Is there a package that allows for estimation of shap values for multiple observations for models that are not XGBoost or decision tree based? I created a neural network using Caret and NNET. I want to develop a beeswarm plot and shap dependence plots to explore the relationship between certain variables in my model and the outcome. The only success I have had is using the DALEX package to estimate SHAP values, but DALEX only does this for single instances and cannot do a global analysis using SHAP values. Any insight or help would be appreciated!
I have tried using different shap packages (fastshap, shapr) but these require decision tree based models. I tried creating an XGBoost model in caret but this did not implement well with the shap packages in r and I could not get the outcome I wanted.
I invested a little bit of time to push R in this regard:
Put differently: kernelshap + shapviz = explain any model.

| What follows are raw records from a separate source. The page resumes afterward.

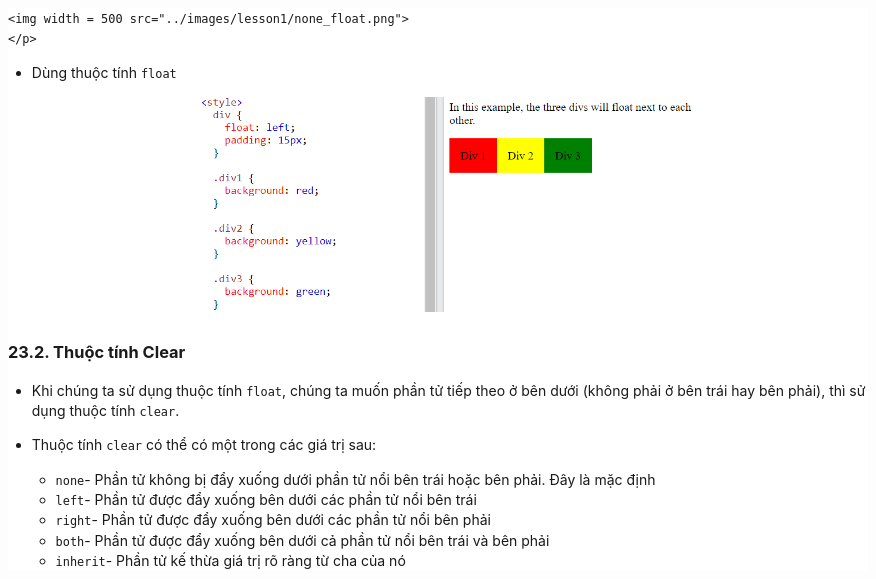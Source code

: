     <img width = 500 src="../images/lesson1/none_float.png">
    </p>
- Dùng thuộc tính `float`
    <p align = "center">
    <img width = 500 src="../images/lesson1/float.png">
    </p>

### 23.2. Thuộc tính Clear
- Khi chúng ta sử dụng thuộc tính `float`, chúng ta muốn phần tử tiếp theo ở bên dưới (không phải ở bên trái hay bên phải), thì sử dụng thuộc tính `clear`.
- Thuộc tính `clear` có thể có một trong các giá trị sau:

    - `none`- Phần tử không bị đẩy xuống dưới phần tử nổi bên trái hoặc bên phải. Đây là mặc định
    - `left`- Phần tử được đẩy xuống bên dưới các phần tử nổi bên trái
    - `right`- Phần tử được đẩy xuống bên dưới các phần tử nổi bên phải
    - `both`- Phần tử được đẩy xuống bên dưới cả phần tử nổi bên trái và bên phải
    - `inherit`- Phần tử kế thừa giá trị rõ ràng từ cha của nó
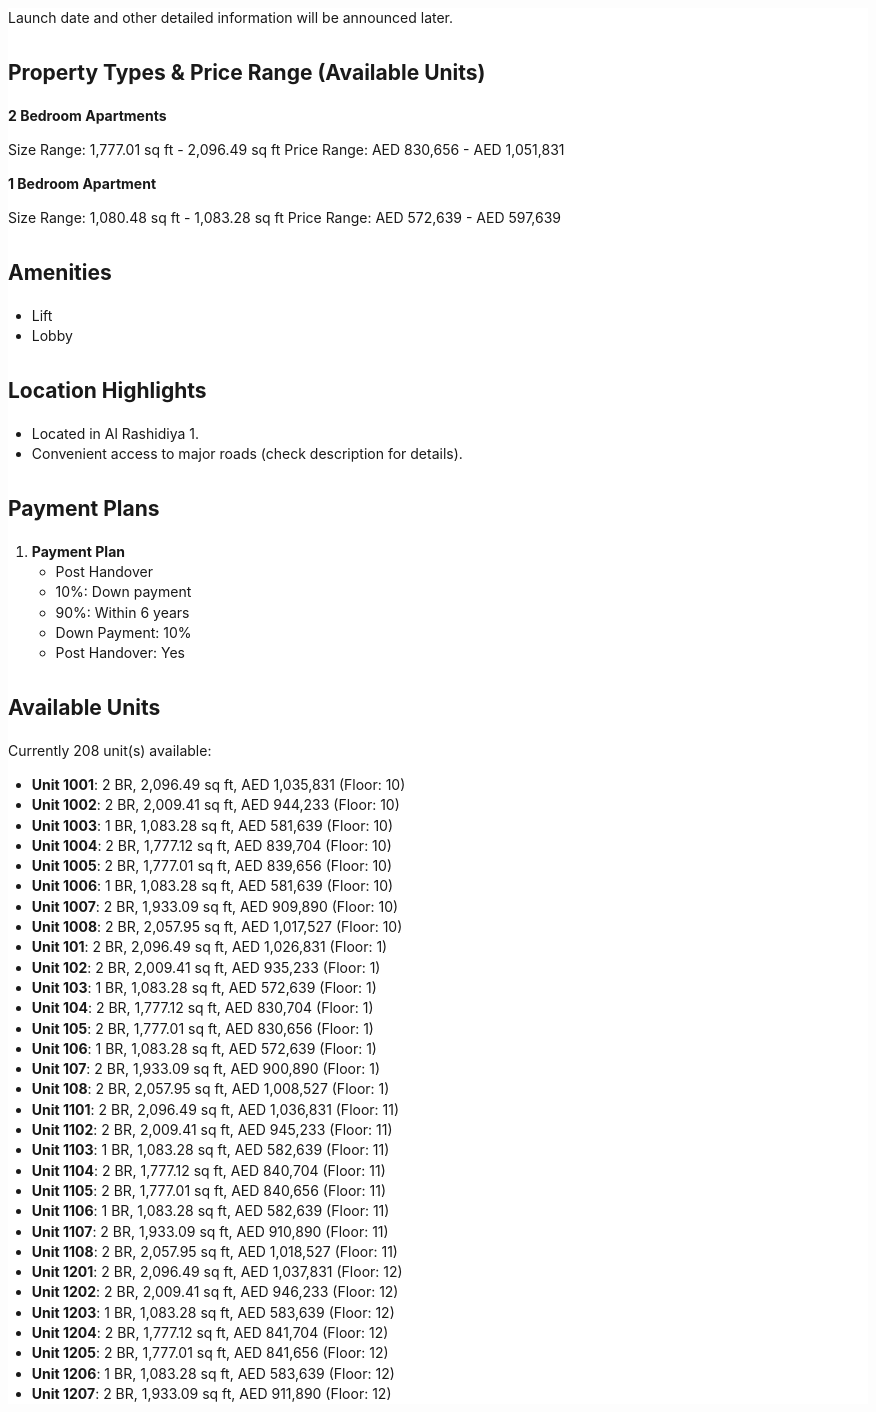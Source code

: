 Launch date and other detailed information will be announced later.

## Property Types & Price Range (Available Units)
**2 Bedroom Apartments**

Size Range: 1,777.01 sq ft - 2,096.49 sq ft
Price Range: AED 830,656 - AED 1,051,831

**1 Bedroom Apartment**

Size Range: 1,080.48 sq ft - 1,083.28 sq ft
Price Range: AED 572,639 - AED 597,639

## Amenities
- Lift
- Lobby

## Location Highlights
- Located in Al Rashidiya 1.
- Convenient access to major roads (check description for details).

## Payment Plans
1. **Payment Plan**
   - Post Handover
   - 10%: Down payment
   - 90%: Within 6 years
   - Down Payment: 10%
   - Post Handover: Yes

## Available Units
Currently 208 unit(s) available:
- **Unit 1001**: 2 BR, 2,096.49 sq ft, AED 1,035,831 (Floor: 10)
- **Unit 1002**: 2 BR, 2,009.41 sq ft, AED 944,233 (Floor: 10)
- **Unit 1003**: 1 BR, 1,083.28 sq ft, AED 581,639 (Floor: 10)
- **Unit 1004**: 2 BR, 1,777.12 sq ft, AED 839,704 (Floor: 10)
- **Unit 1005**: 2 BR, 1,777.01 sq ft, AED 839,656 (Floor: 10)
- **Unit 1006**: 1 BR, 1,083.28 sq ft, AED 581,639 (Floor: 10)
- **Unit 1007**: 2 BR, 1,933.09 sq ft, AED 909,890 (Floor: 10)
- **Unit 1008**: 2 BR, 2,057.95 sq ft, AED 1,017,527 (Floor: 10)
- **Unit 101**: 2 BR, 2,096.49 sq ft, AED 1,026,831 (Floor: 1)
- **Unit 102**: 2 BR, 2,009.41 sq ft, AED 935,233 (Floor: 1)
- **Unit 103**: 1 BR, 1,083.28 sq ft, AED 572,639 (Floor: 1)
- **Unit 104**: 2 BR, 1,777.12 sq ft, AED 830,704 (Floor: 1)
- **Unit 105**: 2 BR, 1,777.01 sq ft, AED 830,656 (Floor: 1)
- **Unit 106**: 1 BR, 1,083.28 sq ft, AED 572,639 (Floor: 1)
- **Unit 107**: 2 BR, 1,933.09 sq ft, AED 900,890 (Floor: 1)
- **Unit 108**: 2 BR, 2,057.95 sq ft, AED 1,008,527 (Floor: 1)
- **Unit 1101**: 2 BR, 2,096.49 sq ft, AED 1,036,831 (Floor: 11)
- **Unit 1102**: 2 BR, 2,009.41 sq ft, AED 945,233 (Floor: 11)
- **Unit 1103**: 1 BR, 1,083.28 sq ft, AED 582,639 (Floor: 11)
- **Unit 1104**: 2 BR, 1,777.12 sq ft, AED 840,704 (Floor: 11)
- **Unit 1105**: 2 BR, 1,777.01 sq ft, AED 840,656 (Floor: 11)
- **Unit 1106**: 1 BR, 1,083.28 sq ft, AED 582,639 (Floor: 11)
- **Unit 1107**: 2 BR, 1,933.09 sq ft, AED 910,890 (Floor: 11)
- **Unit 1108**: 2 BR, 2,057.95 sq ft, AED 1,018,527 (Floor: 11)
- **Unit 1201**: 2 BR, 2,096.49 sq ft, AED 1,037,831 (Floor: 12)
- **Unit 1202**: 2 BR, 2,009.41 sq ft, AED 946,233 (Floor: 12)
- **Unit 1203**: 1 BR, 1,083.28 sq ft, AED 583,639 (Floor: 12)
- **Unit 1204**: 2 BR, 1,777.12 sq ft, AED 841,704 (Floor: 12)
- **Unit 1205**: 2 BR, 1,777.01 sq ft, AED 841,656 (Floor: 12)
- **Unit 1206**: 1 BR, 1,083.28 sq ft, AED 583,639 (Floor: 12)
- **Unit 1207**: 2 BR, 1,933.09 sq ft, AED 911,890 (Floor: 12)
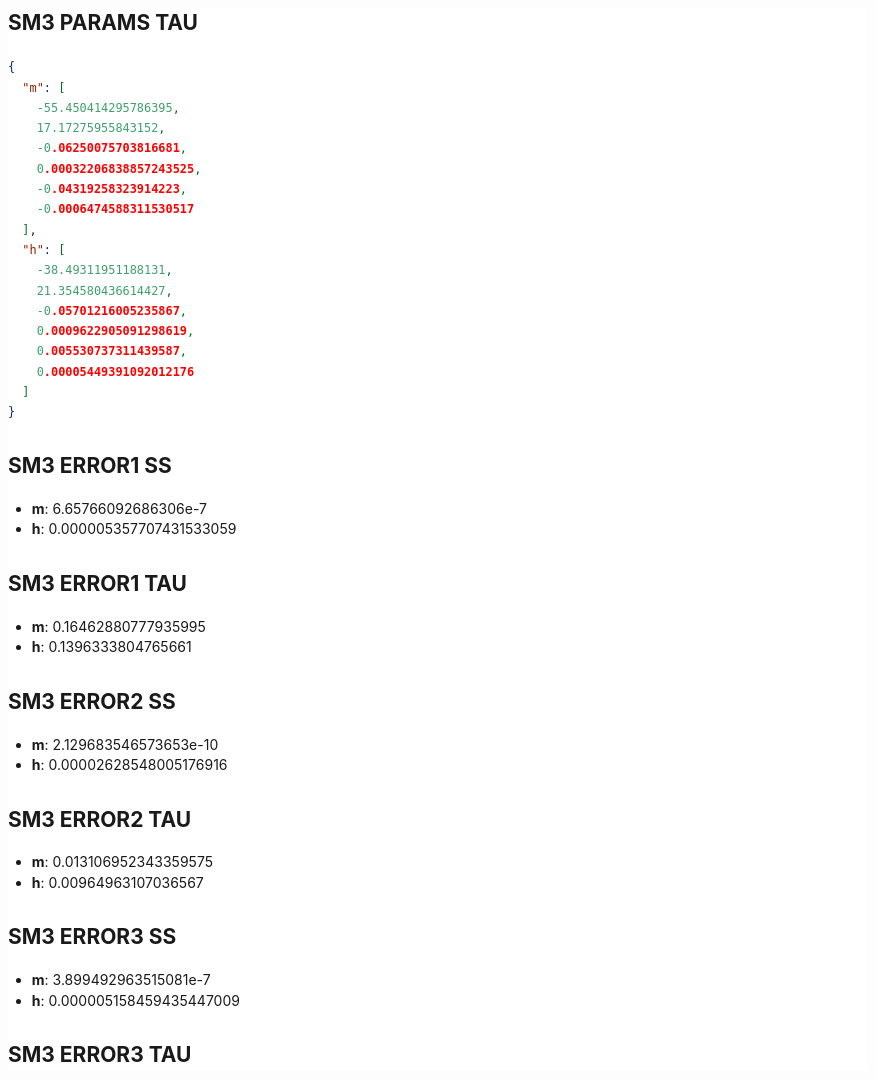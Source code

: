 ## SM3 PARAMS TAU

```json
{
  "m": [
    -55.450414295786395,
    17.17275955843152,
    -0.06250075703816681,
    0.00032206838857243525,
    -0.04319258323914223,
    -0.0006474588311530517
  ],
  "h": [
    -38.49311951188131,
    21.354580436614427,
    -0.05701216005235867,
    0.0009622905091298619,
    0.005530737311439587,
    0.00005449391092012176
  ]
}
```

## SM3 ERROR1 SS

- **m**: 6.65766092686306e-7
- **h**: 0.000005357707431533059

## SM3 ERROR1 TAU

- **m**: 0.16462880777935995
- **h**: 0.1396333804765661

## SM3 ERROR2 SS

- **m**: 2.129683546573653e-10
- **h**: 0.00002628548005176916

## SM3 ERROR2 TAU

- **m**: 0.013106952343359575
- **h**: 0.00964963107036567

## SM3 ERROR3 SS

- **m**: 3.899492963515081e-7
- **h**: 0.000005158459435447009

## SM3 ERROR3 TAU

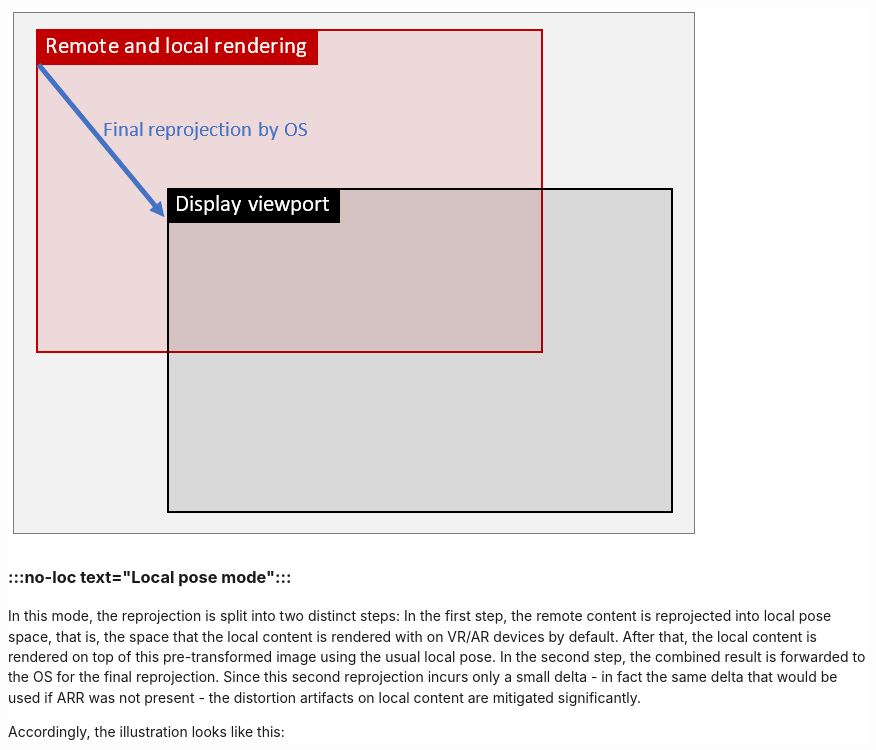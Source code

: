 ![Reprojection steps in remote pose mode.](./media/reprojection-pose-mode-remote.png)

### :::no-loc text="Local pose mode":::

In this mode, the reprojection is split into two distinct steps: In the first step, the remote content is reprojected into local pose space, that is, the space that the local content is rendered with on VR/AR devices by default. After that, the local content is rendered on top of this pre-transformed image using the usual local pose. In the second step, the combined result is forwarded to the OS for the final reprojection. Since this second reprojection incurs only a small delta - in fact the same delta that would be used if ARR was not present - the distortion artifacts on local content are mitigated significantly.

Accordingly, the illustration looks like this:
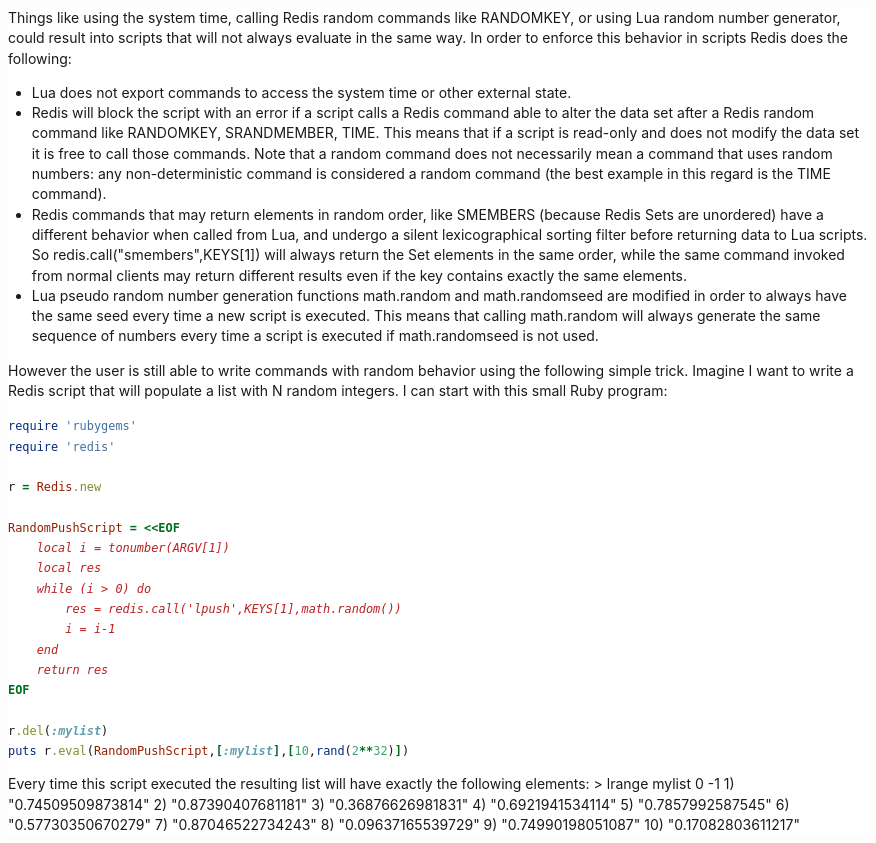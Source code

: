 Things like using the system time, calling Redis random commands like RANDOMKEY, or using Lua random number generator, could result into scripts that will not always evaluate in the same way.
In order to enforce this behavior in scripts Redis does the following:
+ Lua does not export commands to access the system time or other external state.
+ Redis will block the script with an error if a script calls a Redis command able to alter the data set after a Redis random command like RANDOMKEY, SRANDMEMBER, TIME. This means that if a script is read-only and does not modify the data set it is free to call those commands. Note that a random command does not necessarily mean a command that uses random numbers: any non-deterministic command is considered a random command (the best example in this regard is the TIME command).
+ Redis commands that may return elements in random order, like SMEMBERS (because Redis Sets are unordered) have a different behavior when called from Lua, and undergo a silent lexicographical sorting filter before returning data to Lua scripts. So redis.call("smembers",KEYS[1]) will always return the Set elements in the same order, while the same command invoked from normal clients may return different results even if the key contains exactly the same elements.
+ Lua pseudo random number generation functions math.random and math.randomseed are modified in order to always have the same seed every time a new script is executed. This means that calling math.random will always generate the same sequence of numbers every time a script is executed if math.randomseed is not used.

However the user is still able to write commands with random behavior using the following simple trick. Imagine I want to write a Redis script that will populate a list with N random integers.
I can start with this small Ruby program:

```ruby
require 'rubygems'
require 'redis'

r = Redis.new

RandomPushScript = <<EOF
    local i = tonumber(ARGV[1])
    local res
    while (i > 0) do
        res = redis.call('lpush',KEYS[1],math.random())
        i = i-1
    end
    return res
EOF

r.del(:mylist)
puts r.eval(RandomPushScript,[:mylist],[10,rand(2**32)])
```

Every time this script executed the resulting list will have exactly the following elements:
    > lrange mylist 0 -1
    1) "0.74509509873814"
    2) "0.87390407681181"
    3) "0.36876626981831"
    4) "0.6921941534114"
    5) "0.7857992587545"
    6) "0.57730350670279"
    7) "0.87046522734243"
    8) "0.09637165539729"
    9) "0.74990198051087"
    10) "0.17082803611217"


[EVAL]: http://redis.io/commands/eval
[EVALSHA]: http://redis.io/commands/evalsha
[SCRIPT EXISTS]: http://redis.io/commands/script-exists
[SCRIPT FLUSH]: http://redis.io/commands/script-flush
[SCRIPT KILL]: http://redis.io/commands/script-kill
[SCRIPT LOAD]: http://redis.io/commands/script-load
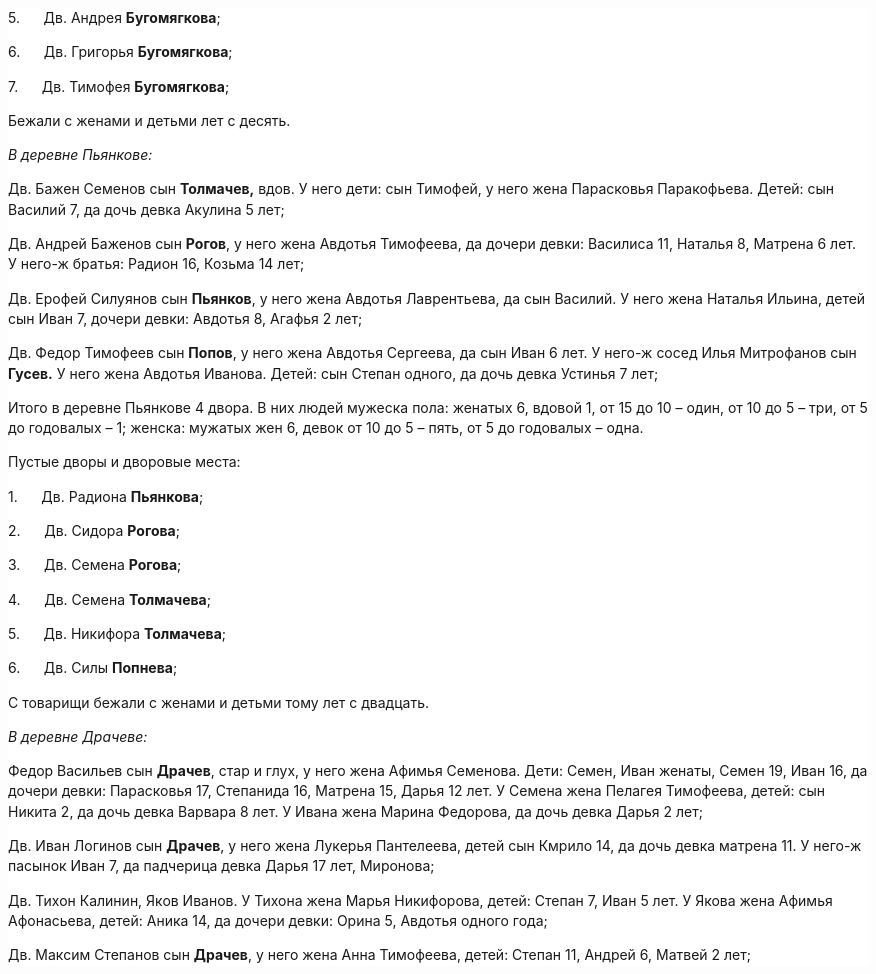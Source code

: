 5.      Дв. Андрея **Бугомягкова**;

6.      Дв. Григорья **Бугомягкова**;

7.      Дв. Тимофея **Бугомягкова**;

  

Бежали с женами и детьми лет с десять.

_В деревне Пьянкове:_

Дв. Бажен Семенов сын **Толмачев,** вдов. У него дети: сын Тимофей, у него жена Парасковья Паракофьева. Детей: сын Василий 7, да дочь девка Акулина 5 лет;

Дв. Андрей Баженов сын **Рогов**, у него жена Авдотья Тимофеева, да дочери девки: Василиса 11, Наталья 8, Матрена 6 лет. У него-ж братья: Радион 16, Козьма 14 лет;

Дв. Ерофей Силуянов сын **Пьянков**, у него жена Авдотья Лаврентьева, да сын Василий. У него жена Наталья Ильина, детей сын Иван 7, дочери девки: Авдотья 8, Агафья 2 лет;

Дв. Федор Тимофеев сын **Попов**, у него жена Авдотья Сергеева, да сын Иван 6 лет. У него-ж сосед Илья Митрофанов сын **Гусев.** У него жена Авдотья Иванова. Детей: сын Степан одного, да дочь девка Устинья 7 лет;

Итого в деревне Пьянкове 4 двора. В них людей мужеска пола: женатых 6, вдовой 1, от 15 до 10 – один, от 10 до 5 – три, от 5 до годовалых – 1; женска: мужатых жен 6, девок от 10 до 5 – пять, от 5 до годовалых – одна.

Пустые дворы и дворовые места:

  

1.      Дв. Радиона **Пьянкова**;

2.      Дв. Сидора **Рогова**;

3.      Дв. Семена **Рогова**;

4.      Дв. Семена **Толмачева**;

5.      Дв. Никифора **Толмачева**;

6.      Дв. Силы **Попнева**;

  

С товарищи бежали с женами и детьми тому лет с двадцать.

_В деревне Драчеве:_

Федор Васильев сын **Драчев**, стар и глух, у него жена Афимья Семенова. Дети: Семен, Иван женаты, Семен 19, Иван 16, да дочери девки: Парасковья 17, Степанида 16, Матрена 15, Дарья 12 лет. У Семена жена Пелагея Тимофеева, детей: сын Никита 2, да дочь девка Варвара 8 лет. У Ивана жена Марина Федорова, да дочь девка Дарья 2 лет;

Дв. Иван Логинов сын **Драчев**, у него жена Лукерья Пантелеева, детей сын Кмрило 14, да дочь девка матрена 11. У него-ж пасынок Иван 7, да падчерица девка Дарья 17 лет, Миронова;

Дв. Тихон Калинин, Яков Иванов. У Тихона жена Марья Никифорова, детей: Степан 7, Иван 5 лет. У Якова жена Афимья Афонасьева, детей: Аника 14, да дочери девки: Орина 5, Авдотья одного года;

Дв. Максим Степанов сын **Драчев**, у него жена Анна Тимофеева, детей: Степан 11, Андрей 6, Матвей 2 лет;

Here an example using "caret" for linear regression, but nnet works identically.
library(caret)
library(kernelshap)
library(shapviz)
fit <- train(
Sepal.Length ~ .,
data = iris,
method = "lm",
tuneGrid = data.frame(intercept = TRUE),
trControl = trainControl(method = "none")
)
# Explain rows in `X` based on background data `bg_X` (50-200 rows, not the full training data!)
shap <- kernelshap(fit, X = iris[, -1], bg_X = iris)
sv <- shapviz(shap)
sv_importance(sv)
sv_importance(sv, kind = "bee")
sv_dependence(sv, "Species", color_var = "auto")
# Single observations
sv_waterfall(sv, 1)
sv_force(sv, 1)